■ **WORK ITEM**
Repeat the listing below word for word, leaving nothing out.

■ **EXCERPTED DATA**
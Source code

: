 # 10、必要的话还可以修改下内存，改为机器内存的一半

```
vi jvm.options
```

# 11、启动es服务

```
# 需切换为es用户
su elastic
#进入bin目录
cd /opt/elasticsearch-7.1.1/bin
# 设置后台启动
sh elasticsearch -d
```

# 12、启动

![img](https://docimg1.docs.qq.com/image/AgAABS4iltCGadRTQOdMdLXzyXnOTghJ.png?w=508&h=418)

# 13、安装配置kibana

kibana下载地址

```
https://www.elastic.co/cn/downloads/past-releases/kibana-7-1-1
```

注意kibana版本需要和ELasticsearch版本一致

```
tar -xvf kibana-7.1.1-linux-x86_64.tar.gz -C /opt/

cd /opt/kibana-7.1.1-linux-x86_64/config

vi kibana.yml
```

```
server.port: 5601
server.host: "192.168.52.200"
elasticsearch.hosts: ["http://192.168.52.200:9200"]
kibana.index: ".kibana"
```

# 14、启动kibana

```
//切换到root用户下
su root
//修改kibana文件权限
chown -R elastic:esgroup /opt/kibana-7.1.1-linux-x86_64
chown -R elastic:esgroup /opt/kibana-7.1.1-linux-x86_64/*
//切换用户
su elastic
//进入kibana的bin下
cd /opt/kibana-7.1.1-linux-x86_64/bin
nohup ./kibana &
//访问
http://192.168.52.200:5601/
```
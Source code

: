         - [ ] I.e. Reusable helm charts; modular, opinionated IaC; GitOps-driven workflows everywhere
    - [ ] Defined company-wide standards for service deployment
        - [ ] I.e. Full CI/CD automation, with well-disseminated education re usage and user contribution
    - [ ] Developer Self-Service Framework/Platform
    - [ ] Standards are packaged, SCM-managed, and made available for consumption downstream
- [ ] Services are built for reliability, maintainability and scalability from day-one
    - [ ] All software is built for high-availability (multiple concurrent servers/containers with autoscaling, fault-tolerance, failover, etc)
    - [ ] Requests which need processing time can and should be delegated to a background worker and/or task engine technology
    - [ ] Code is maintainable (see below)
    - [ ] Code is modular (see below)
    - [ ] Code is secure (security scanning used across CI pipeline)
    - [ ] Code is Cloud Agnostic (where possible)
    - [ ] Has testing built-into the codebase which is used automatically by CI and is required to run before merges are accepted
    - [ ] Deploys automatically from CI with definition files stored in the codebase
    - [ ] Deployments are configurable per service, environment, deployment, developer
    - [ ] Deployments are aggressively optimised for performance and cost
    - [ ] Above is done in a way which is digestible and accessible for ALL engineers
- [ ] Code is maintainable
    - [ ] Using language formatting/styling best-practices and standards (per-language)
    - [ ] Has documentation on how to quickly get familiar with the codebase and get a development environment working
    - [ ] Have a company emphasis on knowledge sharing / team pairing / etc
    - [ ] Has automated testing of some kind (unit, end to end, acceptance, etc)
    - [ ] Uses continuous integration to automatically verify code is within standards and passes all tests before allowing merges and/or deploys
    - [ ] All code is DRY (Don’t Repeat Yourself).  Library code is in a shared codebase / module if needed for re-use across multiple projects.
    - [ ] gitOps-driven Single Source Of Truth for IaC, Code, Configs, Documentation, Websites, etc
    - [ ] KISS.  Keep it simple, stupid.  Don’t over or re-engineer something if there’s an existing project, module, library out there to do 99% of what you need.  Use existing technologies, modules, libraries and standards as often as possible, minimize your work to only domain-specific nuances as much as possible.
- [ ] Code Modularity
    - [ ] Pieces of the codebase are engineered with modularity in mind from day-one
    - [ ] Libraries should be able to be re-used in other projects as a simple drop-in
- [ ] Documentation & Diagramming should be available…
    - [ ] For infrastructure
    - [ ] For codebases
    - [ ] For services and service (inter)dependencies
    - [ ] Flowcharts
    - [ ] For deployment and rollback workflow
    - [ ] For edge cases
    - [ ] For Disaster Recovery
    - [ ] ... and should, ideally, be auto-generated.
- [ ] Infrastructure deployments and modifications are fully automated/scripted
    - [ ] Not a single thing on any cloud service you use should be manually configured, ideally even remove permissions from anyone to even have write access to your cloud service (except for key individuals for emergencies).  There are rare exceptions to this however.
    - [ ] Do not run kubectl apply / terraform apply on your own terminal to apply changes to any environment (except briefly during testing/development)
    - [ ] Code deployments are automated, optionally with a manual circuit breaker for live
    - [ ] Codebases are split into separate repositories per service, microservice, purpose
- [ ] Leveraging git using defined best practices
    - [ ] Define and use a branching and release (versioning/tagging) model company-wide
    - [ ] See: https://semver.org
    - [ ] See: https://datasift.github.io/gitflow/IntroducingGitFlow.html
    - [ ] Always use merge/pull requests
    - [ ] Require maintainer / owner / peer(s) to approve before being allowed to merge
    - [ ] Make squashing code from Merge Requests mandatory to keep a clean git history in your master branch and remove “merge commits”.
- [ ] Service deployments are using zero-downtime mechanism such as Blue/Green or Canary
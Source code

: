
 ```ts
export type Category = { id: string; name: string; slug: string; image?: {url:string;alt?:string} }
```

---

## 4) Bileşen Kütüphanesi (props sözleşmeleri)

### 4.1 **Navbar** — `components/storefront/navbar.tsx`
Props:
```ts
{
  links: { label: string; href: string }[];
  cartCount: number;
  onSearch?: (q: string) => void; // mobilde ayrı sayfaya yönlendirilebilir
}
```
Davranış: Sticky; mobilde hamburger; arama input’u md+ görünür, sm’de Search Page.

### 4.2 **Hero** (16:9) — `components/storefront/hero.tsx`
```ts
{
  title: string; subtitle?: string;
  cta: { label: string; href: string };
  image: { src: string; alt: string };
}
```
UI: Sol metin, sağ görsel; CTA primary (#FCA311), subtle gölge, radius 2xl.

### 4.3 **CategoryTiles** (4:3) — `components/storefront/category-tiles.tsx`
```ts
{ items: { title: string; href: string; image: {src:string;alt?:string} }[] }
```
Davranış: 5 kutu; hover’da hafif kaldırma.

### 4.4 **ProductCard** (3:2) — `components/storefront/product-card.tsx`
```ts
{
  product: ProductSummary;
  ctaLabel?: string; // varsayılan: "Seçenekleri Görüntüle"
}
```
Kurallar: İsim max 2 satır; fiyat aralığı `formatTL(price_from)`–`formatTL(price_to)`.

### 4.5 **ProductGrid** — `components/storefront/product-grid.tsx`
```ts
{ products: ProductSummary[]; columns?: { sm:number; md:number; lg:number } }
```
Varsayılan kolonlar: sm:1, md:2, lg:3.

■ **ANSWER BOX**
Source code

: # 10、必要的话还可以修改下内存，改为机器内存的一半

```
vi jvm.options
```

# 11、启动es服务

```
# 需切换为es用户
su elastic
#进入bin目录
cd /opt/elasticsearch-7.1.1/bin
# 设置后台启动
sh elasticsearch -d
```

# 12、启动

![img](https://docimg1.docs.qq.com/image/AgAABS4iltCGadRTQOdMdLXzyXnOTghJ.png?w=508&h=418)

# 13、安装配置kibana

kibana下载地址

```
https://www.elastic.co/cn/downloads/past-releases/kibana-7-1-1
```

注意kibana版本需要和ELasticsearch版本一致

```
tar -xvf kibana-7.1.1-linux-x86_64.tar.gz -C /opt/

cd /opt/kibana-7.1.1-linux-x86_64/config

vi kibana.yml
```

```
server.port: 5601
server.host: "192.168.52.200"
elasticsearch.hosts: ["http://192.168.52.200:9200"]
kibana.index: ".kibana"
```

# 14、启动kibana

```
//切换到root用户下
su root
//修改kibana文件权限
chown -R elastic:esgroup /opt/kibana-7.1.1-linux-x86_64
chown -R elastic:esgroup /opt/kibana-7.1.1-linux-x86_64/*
//切换用户
su elastic
//进入kibana的bin下
cd /opt/kibana-7.1.1-linux-x86_64/bin
nohup ./kibana &
//访问
http://192.168.52.200:5601/
```
Source code

:         - [ ] I.e. Reusable helm charts; modular, opinionated IaC; GitOps-driven workflows everywhere
    - [ ] Defined company-wide standards for service deployment
        - [ ] I.e. Full CI/CD automation, with well-disseminated education re usage and user contribution
    - [ ] Developer Self-Service Framework/Platform
    - [ ] Standards are packaged, SCM-managed, and made available for consumption downstream
- [ ] Services are built for reliability, maintainability and scalability from day-one
    - [ ] All software is built for high-availability (multiple concurrent servers/containers with autoscaling, fault-tolerance, failover, etc)
    - [ ] Requests which need processing time can and should be delegated to a background worker and/or task engine technology
    - [ ] Code is maintainable (see below)
    - [ ] Code is modular (see below)
    - [ ] Code is secure (security scanning used across CI pipeline)
    - [ ] Code is Cloud Agnostic (where possible)
    - [ ] Has testing built-into the codebase which is used automatically by CI and is required to run before merges are accepted
    - [ ] Deploys automatically from CI with definition files stored in the codebase
    - [ ] Deployments are configurable per service, environment, deployment, developer
    - [ ] Deployments are aggressively optimised for performance and cost
    - [ ] Above is done in a way which is digestible and accessible for ALL engineers
- [ ] Code is maintainable
    - [ ] Using language formatting/styling best-practices and standards (per-language)
    - [ ] Has documentation on how to quickly get familiar with the codebase and get a development environment working
    - [ ] Have a company emphasis on knowledge sharing / team pairing / etc
    - [ ] Has automated testing of some kind (unit, end to end, acceptance, etc)
    - [ ] Uses continuous integration to automatically verify code is within standards and passes all tests before allowing merges and/or deploys
    - [ ] All code is DRY (Don’t Repeat Yourself).  Library code is in a shared codebase / module if needed for re-use across multiple projects.
    - [ ] gitOps-driven Single Source Of Truth for IaC, Code, Configs, Documentation, Websites, etc
    - [ ] KISS.  Keep it simple, stupid.  Don’t over or re-engineer something if there’s an existing project, module, library out there to do 99% of what you need.  Use existing technologies, modules, libraries and standards as often as possible, minimize your work to only domain-specific nuances as much as possible.
- [ ] Code Modularity
    - [ ] Pieces of the codebase are engineered with modularity in mind from day-one
    - [ ] Libraries should be able to be re-used in other projects as a simple drop-in
- [ ] Documentation & Diagramming should be available…
    - [ ] For infrastructure
    - [ ] For codebases
    - [ ] For services and service (inter)dependencies
    - [ ] Flowcharts
    - [ ] For deployment and rollback workflow
    - [ ] For edge cases
    - [ ] For Disaster Recovery
    - [ ] ... and should, ideally, be auto-generated.
- [ ] Infrastructure deployments and modifications are fully automated/scripted
    - [ ] Not a single thing on any cloud service you use should be manually configured, ideally even remove permissions from anyone to even have write access to your cloud service (except for key individuals for emergencies).  There are rare exceptions to this however.
    - [ ] Do not run kubectl apply / terraform apply on your own terminal to apply changes to any environment (except briefly during testing/development)
    - [ ] Code deployments are automated, optionally with a manual circuit breaker for live
    - [ ] Codebases are split into separate repositories per service, microservice, purpose
- [ ] Leveraging git using defined best practices
    - [ ] Define and use a branching and release (versioning/tagging) model company-wide
    - [ ] See: https://semver.org
    - [ ] See: https://datasift.github.io/gitflow/IntroducingGitFlow.html
    - [ ] Always use merge/pull requests
    - [ ] Require maintainer / owner / peer(s) to approve before being allowed to merge
    - [ ] Make squashing code from Merge Requests mandatory to keep a clean git history in your master branch and remove “merge commits”.
- [ ] Service deployments are using zero-downtime mechanism such as Blue/Green or Canary
Source code

:
 ```ts
export type Category = { id: string; name: string; slug: string; image?: {url:string;alt?:string} }
```

---

## 4) Bileşen Kütüphanesi (props sözleşmeleri)

### 4.1 **Navbar** — `components/storefront/navbar.tsx`
Props:
```ts
{
  links: { label: string; href: string }[];
  cartCount: number;
  onSearch?: (q: string) => void; // mobilde ayrı sayfaya yönlendirilebilir
}
```
Davranış: Sticky; mobilde hamburger; arama input’u md+ görünür, sm’de Search Page.

### 4.2 **Hero** (16:9) — `components/storefront/hero.tsx`
```ts
{
  title: string; subtitle?: string;
  cta: { label: string; href: string };
  image: { src: string; alt: string };
}
```
UI: Sol metin, sağ görsel; CTA primary (#FCA311), subtle gölge, radius 2xl.

### 4.3 **CategoryTiles** (4:3) — `components/storefront/category-tiles.tsx`
```ts
{ items: { title: string; href: string; image: {src:string;alt?:string} }[] }
```
Davranış: 5 kutu; hover’da hafif kaldırma.

### 4.4 **ProductCard** (3:2) — `components/storefront/product-card.tsx`
```ts
{
  product: ProductSummary;
  ctaLabel?: string; // varsayılan: "Seçenekleri Görüntüle"
}
```
Kurallar: İsim max 2 satır; fiyat aralığı `formatTL(price_from)`–`formatTL(price_to)`.

### 4.5 **ProductGrid** — `components/storefront/product-grid.tsx`
```ts
{ products: ProductSummary[]; columns?: { sm:number; md:number; lg:number } }
```
Varsayılan kolonlar: sm:1, md:2, lg:3.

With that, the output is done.